Before I can stop it, a sob bursts through my tough exterior and Ellie moves closer, putting an arm around me, patting my back.
“There, there, my dear boy,” she soothes. “Everything will be all right.”
And at this moment, for some reason, I believe her.
35
MELANIE
By the time Monday rolls around, I’ve resigned myself to the fact that after the concert, Josh and I may just go our separate ways. He sent me the finished song for Cara yesterday and with nothing else to do once my dad left, I worked on it all day. I asked him what he wanted the set list to be and the only thing he replied was a photo of the song list in his scribbled handwriting. A total of seven songs. Once I got Cara’s song down, I worked through the others, rehearsing the harmonies I’d written until my voice was scratchy and my fingers bled.
I thought about calling out of work today and letting myself be consumed by the weight of it all, but as I’ve learned many times throughout these forty-two years, falling apart does nothing to help anyone. Instead, I take a shower, blow dry my hair and carefully apply my makeup—my armor for the day.
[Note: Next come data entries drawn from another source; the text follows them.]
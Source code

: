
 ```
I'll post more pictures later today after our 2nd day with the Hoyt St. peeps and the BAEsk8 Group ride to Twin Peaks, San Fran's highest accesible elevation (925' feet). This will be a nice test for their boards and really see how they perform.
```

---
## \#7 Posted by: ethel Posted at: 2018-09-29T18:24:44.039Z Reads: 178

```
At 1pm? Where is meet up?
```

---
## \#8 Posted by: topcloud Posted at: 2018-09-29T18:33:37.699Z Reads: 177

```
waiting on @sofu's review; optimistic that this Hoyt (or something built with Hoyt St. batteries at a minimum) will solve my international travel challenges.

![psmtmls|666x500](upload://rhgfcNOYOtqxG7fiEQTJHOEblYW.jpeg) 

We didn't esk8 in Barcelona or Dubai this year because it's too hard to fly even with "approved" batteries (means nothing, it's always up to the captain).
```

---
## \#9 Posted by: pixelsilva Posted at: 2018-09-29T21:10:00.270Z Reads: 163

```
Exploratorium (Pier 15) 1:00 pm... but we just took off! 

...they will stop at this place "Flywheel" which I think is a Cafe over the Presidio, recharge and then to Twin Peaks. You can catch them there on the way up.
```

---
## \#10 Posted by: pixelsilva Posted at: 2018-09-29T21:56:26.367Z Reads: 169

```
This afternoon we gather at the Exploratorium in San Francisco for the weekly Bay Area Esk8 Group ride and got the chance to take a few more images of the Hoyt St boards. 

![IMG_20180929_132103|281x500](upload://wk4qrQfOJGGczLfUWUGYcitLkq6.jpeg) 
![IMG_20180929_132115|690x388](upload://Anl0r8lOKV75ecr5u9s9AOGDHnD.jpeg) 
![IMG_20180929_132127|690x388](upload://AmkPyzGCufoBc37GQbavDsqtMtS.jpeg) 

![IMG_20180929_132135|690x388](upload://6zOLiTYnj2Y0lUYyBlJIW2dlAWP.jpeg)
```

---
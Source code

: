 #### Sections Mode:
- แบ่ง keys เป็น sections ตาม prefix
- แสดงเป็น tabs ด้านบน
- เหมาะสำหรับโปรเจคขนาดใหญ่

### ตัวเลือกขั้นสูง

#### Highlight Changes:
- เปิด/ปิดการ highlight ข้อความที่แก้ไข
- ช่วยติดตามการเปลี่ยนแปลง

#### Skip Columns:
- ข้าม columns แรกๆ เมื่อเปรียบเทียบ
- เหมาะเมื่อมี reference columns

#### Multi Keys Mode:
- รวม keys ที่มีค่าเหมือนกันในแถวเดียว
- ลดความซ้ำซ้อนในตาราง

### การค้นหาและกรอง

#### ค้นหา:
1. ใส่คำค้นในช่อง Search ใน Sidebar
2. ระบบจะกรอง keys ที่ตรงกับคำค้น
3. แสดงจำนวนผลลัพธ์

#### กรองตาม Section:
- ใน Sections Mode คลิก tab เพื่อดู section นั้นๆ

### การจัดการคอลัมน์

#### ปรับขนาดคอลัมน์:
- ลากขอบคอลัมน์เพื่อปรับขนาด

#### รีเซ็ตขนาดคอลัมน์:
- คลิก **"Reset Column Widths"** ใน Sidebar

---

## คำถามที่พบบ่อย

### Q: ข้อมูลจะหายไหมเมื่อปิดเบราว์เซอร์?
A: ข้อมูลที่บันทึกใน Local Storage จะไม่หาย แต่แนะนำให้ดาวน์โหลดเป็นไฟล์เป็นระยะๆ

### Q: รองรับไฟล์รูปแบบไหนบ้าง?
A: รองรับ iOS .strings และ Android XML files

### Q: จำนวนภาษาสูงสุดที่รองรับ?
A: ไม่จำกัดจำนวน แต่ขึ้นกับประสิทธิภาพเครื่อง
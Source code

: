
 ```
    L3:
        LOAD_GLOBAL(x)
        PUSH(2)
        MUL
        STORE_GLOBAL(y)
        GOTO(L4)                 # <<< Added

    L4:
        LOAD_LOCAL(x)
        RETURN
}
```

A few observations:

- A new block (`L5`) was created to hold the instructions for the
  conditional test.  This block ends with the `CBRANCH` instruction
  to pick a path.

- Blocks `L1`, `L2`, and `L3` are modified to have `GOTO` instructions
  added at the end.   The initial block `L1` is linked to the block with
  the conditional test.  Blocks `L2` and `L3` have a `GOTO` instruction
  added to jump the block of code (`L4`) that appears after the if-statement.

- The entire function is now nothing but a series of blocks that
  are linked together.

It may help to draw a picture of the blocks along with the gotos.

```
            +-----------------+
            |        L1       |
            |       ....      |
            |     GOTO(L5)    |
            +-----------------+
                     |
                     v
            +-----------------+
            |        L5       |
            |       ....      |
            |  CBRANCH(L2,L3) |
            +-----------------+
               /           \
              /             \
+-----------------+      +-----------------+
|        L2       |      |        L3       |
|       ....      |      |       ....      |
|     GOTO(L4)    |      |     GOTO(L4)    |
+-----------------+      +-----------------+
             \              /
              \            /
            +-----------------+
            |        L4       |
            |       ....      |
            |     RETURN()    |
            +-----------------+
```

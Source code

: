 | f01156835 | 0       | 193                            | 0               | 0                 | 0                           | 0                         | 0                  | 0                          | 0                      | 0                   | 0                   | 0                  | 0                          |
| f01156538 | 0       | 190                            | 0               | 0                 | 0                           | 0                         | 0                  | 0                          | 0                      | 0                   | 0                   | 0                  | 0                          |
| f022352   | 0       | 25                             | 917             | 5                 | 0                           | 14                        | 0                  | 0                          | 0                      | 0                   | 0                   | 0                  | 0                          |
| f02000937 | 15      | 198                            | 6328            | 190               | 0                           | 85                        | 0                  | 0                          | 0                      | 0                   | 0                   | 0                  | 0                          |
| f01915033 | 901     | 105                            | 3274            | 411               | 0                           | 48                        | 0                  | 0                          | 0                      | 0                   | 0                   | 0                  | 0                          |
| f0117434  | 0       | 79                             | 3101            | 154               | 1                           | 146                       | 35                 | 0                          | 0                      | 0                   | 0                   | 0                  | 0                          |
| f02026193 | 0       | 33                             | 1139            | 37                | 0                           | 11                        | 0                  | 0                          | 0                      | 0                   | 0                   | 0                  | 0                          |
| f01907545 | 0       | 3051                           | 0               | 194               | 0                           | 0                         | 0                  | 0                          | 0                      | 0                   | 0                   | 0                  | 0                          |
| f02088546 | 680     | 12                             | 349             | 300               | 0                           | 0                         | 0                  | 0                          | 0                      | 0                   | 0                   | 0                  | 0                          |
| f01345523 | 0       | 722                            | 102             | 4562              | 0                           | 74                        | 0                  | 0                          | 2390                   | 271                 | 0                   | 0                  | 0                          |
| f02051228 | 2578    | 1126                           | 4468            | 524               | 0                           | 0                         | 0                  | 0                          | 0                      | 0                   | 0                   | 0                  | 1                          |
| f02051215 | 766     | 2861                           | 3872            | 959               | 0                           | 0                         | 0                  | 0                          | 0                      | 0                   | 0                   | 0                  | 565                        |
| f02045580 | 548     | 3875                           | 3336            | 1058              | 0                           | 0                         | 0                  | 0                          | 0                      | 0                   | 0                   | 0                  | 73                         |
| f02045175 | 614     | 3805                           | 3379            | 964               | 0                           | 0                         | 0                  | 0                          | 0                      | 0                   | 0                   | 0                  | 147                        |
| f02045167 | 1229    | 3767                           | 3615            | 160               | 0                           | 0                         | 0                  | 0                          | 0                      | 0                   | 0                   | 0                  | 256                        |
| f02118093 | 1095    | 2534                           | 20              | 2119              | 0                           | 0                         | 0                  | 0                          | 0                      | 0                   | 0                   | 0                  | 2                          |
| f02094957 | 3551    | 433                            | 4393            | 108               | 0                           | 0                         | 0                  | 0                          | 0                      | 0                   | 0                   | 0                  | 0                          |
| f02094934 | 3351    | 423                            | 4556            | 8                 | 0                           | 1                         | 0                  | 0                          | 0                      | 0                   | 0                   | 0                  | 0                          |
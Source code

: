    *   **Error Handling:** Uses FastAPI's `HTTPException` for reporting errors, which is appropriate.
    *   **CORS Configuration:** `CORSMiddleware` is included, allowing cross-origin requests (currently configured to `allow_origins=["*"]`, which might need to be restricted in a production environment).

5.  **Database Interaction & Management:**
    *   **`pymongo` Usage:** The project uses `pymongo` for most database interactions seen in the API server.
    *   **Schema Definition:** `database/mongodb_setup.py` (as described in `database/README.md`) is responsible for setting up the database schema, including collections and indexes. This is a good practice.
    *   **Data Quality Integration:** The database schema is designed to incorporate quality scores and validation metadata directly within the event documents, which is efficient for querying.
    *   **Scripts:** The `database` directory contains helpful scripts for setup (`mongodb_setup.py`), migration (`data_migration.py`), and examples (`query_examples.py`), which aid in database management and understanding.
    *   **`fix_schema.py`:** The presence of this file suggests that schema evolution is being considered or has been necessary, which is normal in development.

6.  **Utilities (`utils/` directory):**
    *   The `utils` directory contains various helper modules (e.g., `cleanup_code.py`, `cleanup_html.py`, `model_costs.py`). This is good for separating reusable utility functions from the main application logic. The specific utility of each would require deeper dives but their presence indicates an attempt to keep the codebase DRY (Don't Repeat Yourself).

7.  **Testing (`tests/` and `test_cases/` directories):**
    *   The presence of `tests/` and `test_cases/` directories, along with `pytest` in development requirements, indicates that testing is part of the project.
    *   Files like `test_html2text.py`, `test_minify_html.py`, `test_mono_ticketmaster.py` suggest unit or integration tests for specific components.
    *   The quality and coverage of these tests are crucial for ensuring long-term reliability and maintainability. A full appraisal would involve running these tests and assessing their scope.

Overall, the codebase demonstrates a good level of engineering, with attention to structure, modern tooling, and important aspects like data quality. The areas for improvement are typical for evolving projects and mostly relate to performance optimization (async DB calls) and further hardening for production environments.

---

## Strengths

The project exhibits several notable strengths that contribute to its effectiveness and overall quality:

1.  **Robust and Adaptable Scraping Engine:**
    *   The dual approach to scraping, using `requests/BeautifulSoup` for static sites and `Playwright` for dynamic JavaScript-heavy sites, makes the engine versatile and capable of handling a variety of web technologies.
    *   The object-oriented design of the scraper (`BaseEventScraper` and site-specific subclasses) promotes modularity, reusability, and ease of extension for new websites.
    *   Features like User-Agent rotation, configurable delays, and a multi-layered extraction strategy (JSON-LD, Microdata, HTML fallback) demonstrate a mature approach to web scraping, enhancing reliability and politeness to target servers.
There will be time to fall apart later, but before work or at work is not the time. Besides, I’m used to life alone. I’ve been alone way more than not, and I know that this sadness, this heaviness, will pass.
But then, there is a small, optimistic part of me that thinks, maybe Josh will come around. That he might realize what we have. After all, I’ve had twenty-five years to heal from the loss of our baby. He’s had two days. I have to give him time. I don’t text him, no matter how much I want to beg that he talk to me. No matter how much waking up in my empty bed hurts. He’s only been gone for two nights, and I can’t believe I ever lived without him. But the ball is in his court. I can’t make him forgive me, so I steel myself for a future without him.
I walk to work, despite the heat, smiling politely at people as I pass by. Other store owners are opening up, writing on chalkboard signs, and cleaning windows. They wave at me, big smiles on their faces, completely unaware of the turmoil swirling inside me.
“Hey, Melanie!” Joyce, the coffee shop owner, calls to me. “I can’t wait to see you sing this weekend!”
My chest tightens, and I have to swallow the lump that rises in my throat. I wave back, forcing cheerfulness into my voice. “Thanks, Joyce,” I say, picking up my pace before she can carry the conversation any further.